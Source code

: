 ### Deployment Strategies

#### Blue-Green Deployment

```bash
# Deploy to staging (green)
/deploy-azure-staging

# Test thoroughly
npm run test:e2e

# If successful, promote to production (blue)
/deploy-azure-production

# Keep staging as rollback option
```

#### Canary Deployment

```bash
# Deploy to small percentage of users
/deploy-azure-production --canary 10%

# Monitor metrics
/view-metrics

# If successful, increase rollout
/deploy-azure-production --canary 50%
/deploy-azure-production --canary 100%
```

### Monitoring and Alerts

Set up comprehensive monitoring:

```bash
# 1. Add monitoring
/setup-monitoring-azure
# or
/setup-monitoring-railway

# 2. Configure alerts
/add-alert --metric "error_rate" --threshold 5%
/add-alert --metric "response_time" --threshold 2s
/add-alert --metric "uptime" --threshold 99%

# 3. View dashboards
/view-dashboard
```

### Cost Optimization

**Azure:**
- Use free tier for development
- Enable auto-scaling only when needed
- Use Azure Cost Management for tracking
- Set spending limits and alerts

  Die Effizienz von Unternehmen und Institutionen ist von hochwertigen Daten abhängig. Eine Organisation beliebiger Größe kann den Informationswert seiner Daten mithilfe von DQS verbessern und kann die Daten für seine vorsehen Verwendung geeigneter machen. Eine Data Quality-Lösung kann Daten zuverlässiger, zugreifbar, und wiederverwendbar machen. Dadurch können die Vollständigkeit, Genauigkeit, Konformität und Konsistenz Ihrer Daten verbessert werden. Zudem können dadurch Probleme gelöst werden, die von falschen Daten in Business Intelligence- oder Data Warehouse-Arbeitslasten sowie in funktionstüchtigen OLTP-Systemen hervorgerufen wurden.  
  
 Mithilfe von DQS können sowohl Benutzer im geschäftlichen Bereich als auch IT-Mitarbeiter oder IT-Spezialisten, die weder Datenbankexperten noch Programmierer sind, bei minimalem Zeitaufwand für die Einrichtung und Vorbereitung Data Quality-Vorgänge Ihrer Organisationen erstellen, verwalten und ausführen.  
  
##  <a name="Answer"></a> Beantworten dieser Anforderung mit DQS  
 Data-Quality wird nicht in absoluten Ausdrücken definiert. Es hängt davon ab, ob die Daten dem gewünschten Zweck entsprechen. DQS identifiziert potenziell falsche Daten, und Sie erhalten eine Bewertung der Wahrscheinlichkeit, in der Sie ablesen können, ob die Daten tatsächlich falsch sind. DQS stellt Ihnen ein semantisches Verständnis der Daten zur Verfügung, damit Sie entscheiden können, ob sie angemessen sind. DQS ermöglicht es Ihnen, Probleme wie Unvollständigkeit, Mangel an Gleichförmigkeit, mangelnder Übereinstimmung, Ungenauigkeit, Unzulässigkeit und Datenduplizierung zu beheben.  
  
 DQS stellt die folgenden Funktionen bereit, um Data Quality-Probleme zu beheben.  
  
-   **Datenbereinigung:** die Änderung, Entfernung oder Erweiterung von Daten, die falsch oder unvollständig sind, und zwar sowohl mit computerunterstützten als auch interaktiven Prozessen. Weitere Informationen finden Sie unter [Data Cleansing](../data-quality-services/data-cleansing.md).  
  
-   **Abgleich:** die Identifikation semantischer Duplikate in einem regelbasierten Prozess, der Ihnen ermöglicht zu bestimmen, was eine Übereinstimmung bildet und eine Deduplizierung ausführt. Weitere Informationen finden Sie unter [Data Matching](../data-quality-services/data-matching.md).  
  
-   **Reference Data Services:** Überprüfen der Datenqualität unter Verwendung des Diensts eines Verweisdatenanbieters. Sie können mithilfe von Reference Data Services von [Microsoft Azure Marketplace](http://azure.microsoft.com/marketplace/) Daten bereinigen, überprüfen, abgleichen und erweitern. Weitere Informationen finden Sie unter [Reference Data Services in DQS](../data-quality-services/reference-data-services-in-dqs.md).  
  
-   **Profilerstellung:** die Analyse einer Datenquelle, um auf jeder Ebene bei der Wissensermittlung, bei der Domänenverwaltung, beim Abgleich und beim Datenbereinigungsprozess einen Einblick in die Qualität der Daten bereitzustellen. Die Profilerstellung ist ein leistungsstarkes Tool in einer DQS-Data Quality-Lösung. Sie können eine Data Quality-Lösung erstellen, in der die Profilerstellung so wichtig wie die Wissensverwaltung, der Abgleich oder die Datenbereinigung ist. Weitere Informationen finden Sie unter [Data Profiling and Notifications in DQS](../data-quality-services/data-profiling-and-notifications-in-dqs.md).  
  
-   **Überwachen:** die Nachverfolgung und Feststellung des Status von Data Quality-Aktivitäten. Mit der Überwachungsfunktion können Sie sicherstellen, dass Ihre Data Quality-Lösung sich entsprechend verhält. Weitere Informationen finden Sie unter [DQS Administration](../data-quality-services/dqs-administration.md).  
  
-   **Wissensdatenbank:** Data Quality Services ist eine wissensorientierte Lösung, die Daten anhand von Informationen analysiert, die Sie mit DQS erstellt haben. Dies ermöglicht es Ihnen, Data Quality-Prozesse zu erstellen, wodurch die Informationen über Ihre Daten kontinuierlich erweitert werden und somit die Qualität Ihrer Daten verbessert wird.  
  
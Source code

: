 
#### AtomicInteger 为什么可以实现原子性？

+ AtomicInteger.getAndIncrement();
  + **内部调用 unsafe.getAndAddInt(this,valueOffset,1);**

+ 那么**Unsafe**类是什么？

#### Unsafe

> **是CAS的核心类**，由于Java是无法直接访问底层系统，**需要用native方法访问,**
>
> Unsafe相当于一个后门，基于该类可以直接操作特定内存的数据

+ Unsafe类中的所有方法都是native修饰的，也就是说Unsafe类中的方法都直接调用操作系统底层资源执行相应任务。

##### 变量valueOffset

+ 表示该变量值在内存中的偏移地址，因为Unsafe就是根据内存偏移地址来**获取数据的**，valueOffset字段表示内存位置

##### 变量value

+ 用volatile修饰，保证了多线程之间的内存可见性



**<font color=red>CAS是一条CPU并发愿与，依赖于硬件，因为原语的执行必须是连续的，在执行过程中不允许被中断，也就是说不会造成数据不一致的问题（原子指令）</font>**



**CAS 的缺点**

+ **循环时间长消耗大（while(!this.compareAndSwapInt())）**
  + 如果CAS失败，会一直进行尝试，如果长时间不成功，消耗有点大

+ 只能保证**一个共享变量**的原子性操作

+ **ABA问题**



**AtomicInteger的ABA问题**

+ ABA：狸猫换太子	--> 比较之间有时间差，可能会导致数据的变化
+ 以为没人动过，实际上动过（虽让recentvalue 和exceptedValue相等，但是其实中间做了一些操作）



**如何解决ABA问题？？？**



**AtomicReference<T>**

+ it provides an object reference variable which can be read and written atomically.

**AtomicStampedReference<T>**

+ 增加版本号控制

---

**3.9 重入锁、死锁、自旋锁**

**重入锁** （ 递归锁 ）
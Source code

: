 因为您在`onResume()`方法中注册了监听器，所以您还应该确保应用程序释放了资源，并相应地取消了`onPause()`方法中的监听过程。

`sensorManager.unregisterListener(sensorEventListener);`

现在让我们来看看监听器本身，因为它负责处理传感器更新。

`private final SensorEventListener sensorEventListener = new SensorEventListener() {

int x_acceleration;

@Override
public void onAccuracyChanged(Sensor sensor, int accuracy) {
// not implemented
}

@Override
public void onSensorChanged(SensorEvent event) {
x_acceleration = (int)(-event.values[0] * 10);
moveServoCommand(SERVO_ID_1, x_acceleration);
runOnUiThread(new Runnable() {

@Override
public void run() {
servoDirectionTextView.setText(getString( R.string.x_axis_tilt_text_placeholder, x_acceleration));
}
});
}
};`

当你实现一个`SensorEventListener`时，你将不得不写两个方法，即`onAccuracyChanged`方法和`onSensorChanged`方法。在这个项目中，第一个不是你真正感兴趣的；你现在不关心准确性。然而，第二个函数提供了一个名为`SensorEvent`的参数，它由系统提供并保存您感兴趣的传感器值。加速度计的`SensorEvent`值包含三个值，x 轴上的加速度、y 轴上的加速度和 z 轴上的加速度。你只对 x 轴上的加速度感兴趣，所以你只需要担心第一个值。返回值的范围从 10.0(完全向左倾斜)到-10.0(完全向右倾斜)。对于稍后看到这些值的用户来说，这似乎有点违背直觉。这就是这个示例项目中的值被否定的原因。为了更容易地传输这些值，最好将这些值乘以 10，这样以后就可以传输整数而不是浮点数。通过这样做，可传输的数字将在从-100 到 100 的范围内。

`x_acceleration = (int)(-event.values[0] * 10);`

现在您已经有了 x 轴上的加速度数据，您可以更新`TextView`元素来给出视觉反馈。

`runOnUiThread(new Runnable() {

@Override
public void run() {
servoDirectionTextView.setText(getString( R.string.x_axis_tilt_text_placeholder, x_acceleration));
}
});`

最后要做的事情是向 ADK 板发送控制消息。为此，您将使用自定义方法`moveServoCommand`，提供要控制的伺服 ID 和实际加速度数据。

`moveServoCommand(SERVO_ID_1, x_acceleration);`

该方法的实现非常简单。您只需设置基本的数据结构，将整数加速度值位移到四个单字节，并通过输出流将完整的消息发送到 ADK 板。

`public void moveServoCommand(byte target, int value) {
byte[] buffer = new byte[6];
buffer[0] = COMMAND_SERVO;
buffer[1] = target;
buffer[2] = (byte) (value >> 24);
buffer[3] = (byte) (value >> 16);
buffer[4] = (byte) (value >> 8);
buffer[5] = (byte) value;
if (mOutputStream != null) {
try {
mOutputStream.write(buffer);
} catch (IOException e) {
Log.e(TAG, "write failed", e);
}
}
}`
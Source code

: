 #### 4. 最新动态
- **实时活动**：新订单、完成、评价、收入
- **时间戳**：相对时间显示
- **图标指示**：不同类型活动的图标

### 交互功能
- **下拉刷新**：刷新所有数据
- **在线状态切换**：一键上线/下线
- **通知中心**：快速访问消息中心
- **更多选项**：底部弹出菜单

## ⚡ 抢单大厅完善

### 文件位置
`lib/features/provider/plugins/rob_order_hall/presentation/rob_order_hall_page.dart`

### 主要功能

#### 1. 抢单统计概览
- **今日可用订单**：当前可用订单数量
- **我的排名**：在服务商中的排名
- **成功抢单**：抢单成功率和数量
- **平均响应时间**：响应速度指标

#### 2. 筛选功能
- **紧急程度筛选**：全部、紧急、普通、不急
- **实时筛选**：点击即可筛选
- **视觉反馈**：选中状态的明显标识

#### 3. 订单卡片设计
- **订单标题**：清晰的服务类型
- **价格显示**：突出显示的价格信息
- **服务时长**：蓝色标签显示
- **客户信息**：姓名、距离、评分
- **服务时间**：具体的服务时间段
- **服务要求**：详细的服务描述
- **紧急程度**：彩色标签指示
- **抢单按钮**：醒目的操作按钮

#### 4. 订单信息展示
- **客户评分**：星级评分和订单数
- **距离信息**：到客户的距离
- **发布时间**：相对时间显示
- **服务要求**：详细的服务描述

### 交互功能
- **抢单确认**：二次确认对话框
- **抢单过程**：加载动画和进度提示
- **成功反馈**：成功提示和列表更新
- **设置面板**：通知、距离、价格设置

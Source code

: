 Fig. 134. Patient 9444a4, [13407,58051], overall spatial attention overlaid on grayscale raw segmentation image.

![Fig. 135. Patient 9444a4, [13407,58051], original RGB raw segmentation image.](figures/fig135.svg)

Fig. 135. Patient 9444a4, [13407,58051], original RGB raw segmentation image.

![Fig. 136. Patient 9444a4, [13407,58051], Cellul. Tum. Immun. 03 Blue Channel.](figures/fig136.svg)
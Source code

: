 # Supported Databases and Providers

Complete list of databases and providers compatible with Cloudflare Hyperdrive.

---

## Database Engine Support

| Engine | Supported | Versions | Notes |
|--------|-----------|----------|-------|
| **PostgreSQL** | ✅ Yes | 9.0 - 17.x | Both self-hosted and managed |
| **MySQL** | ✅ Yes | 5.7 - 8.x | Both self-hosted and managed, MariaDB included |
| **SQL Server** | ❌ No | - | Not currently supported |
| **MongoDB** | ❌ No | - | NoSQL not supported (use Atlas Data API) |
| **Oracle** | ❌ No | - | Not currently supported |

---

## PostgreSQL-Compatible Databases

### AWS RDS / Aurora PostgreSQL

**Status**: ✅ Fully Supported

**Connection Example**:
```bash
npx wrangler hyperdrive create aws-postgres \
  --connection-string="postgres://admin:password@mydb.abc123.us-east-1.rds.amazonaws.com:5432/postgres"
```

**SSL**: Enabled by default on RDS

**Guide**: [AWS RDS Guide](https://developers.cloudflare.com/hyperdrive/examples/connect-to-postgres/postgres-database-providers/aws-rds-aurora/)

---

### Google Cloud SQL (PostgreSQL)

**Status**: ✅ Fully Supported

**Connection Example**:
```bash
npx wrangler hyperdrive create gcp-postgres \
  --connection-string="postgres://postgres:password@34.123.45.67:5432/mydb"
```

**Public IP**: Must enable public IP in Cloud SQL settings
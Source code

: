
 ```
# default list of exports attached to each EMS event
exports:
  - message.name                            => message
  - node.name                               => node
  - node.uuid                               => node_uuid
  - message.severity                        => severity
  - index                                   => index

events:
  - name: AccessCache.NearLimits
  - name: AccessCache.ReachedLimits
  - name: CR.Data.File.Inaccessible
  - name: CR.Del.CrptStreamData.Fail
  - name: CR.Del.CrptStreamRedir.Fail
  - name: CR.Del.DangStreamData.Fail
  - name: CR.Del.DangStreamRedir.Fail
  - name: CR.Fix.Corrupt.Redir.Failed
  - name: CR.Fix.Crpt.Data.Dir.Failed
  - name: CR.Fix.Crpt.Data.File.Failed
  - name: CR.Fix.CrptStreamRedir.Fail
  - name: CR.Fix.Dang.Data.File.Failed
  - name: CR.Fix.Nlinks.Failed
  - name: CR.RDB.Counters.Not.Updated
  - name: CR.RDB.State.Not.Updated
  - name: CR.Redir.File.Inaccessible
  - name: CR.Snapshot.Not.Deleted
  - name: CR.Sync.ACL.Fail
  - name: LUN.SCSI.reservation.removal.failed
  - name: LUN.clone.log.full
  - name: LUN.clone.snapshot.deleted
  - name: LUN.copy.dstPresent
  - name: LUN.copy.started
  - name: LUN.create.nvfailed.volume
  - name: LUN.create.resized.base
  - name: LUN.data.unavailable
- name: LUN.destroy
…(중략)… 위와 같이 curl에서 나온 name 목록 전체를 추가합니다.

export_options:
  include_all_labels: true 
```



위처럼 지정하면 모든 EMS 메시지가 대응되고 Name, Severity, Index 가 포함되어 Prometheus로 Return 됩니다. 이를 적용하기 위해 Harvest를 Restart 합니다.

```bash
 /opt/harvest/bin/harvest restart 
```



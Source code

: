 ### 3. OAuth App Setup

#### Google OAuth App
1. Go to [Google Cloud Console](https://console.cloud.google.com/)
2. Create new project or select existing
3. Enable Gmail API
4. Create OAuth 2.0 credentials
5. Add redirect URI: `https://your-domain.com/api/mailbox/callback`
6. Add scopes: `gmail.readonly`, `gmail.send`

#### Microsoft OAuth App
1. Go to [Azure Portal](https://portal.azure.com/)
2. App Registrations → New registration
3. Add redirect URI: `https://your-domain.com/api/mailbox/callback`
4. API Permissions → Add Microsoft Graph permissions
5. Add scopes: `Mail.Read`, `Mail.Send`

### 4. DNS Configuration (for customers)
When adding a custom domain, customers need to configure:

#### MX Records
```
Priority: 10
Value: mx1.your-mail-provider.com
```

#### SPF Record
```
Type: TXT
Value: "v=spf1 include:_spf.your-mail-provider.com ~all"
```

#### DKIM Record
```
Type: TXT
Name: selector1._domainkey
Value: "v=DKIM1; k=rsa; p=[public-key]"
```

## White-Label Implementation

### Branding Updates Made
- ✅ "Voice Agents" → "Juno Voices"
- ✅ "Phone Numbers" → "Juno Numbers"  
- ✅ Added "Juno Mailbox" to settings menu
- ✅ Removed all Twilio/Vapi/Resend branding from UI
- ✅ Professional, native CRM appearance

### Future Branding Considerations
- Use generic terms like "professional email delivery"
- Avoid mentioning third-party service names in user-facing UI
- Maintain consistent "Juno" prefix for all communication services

====

• _Assignment_: In the records, which lines mention the word "moveServoCommand"? Copy those lines.

• _Exercise answer_:
moveServoCommand(SERVO_ID_1, x_acceleration);
最后要做的事情是向 ADK 板发送控制消息。为此，您将使用自定义方法`moveServoCommand`，提供要控制的伺服 ID 和实际加速度数据。
`moveServoCommand(SERVO_ID_1, x_acceleration);`
`public void moveServoCommand(byte target, int value) {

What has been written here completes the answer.